## Problem requirements
Your answer should consist of every line from the records that holds the string "challenge".

## Records for this exercise
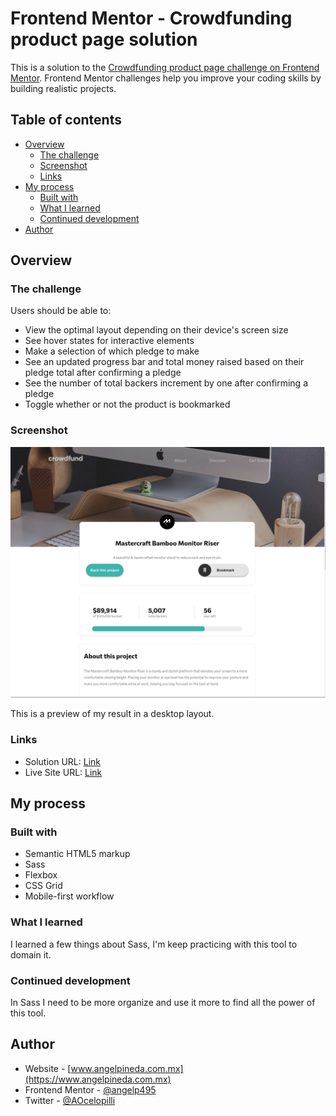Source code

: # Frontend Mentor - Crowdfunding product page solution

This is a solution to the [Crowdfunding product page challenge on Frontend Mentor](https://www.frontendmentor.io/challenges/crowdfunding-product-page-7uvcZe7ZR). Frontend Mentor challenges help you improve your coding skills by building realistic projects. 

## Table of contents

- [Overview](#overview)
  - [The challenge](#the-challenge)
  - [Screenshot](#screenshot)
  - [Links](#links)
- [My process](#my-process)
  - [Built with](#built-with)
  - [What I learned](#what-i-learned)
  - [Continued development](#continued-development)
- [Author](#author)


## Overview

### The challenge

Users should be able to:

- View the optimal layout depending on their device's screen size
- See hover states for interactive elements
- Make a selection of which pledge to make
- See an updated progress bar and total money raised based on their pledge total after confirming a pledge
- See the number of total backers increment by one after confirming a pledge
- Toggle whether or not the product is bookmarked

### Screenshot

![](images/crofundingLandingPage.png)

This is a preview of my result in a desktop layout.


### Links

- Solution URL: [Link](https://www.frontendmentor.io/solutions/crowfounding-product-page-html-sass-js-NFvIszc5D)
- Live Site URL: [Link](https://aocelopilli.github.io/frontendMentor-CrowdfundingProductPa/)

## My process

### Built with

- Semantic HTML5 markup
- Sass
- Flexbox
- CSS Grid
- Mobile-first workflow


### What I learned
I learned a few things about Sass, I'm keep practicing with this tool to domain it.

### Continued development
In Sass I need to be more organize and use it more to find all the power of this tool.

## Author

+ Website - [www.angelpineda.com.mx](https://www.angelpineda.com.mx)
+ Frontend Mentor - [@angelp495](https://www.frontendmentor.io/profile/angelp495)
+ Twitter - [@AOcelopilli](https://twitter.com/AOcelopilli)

## Result
This is a solution to the [Crowdfunding product page challenge on Frontend Mentor](https://www.frontendmentor.io/challenges/crowdfunding-product-page-7uvcZe7ZR). Frontend Mentor challenges help you improve your coding skills by building realistic projects. 
  - [The challenge](#the-challenge)
### The challenge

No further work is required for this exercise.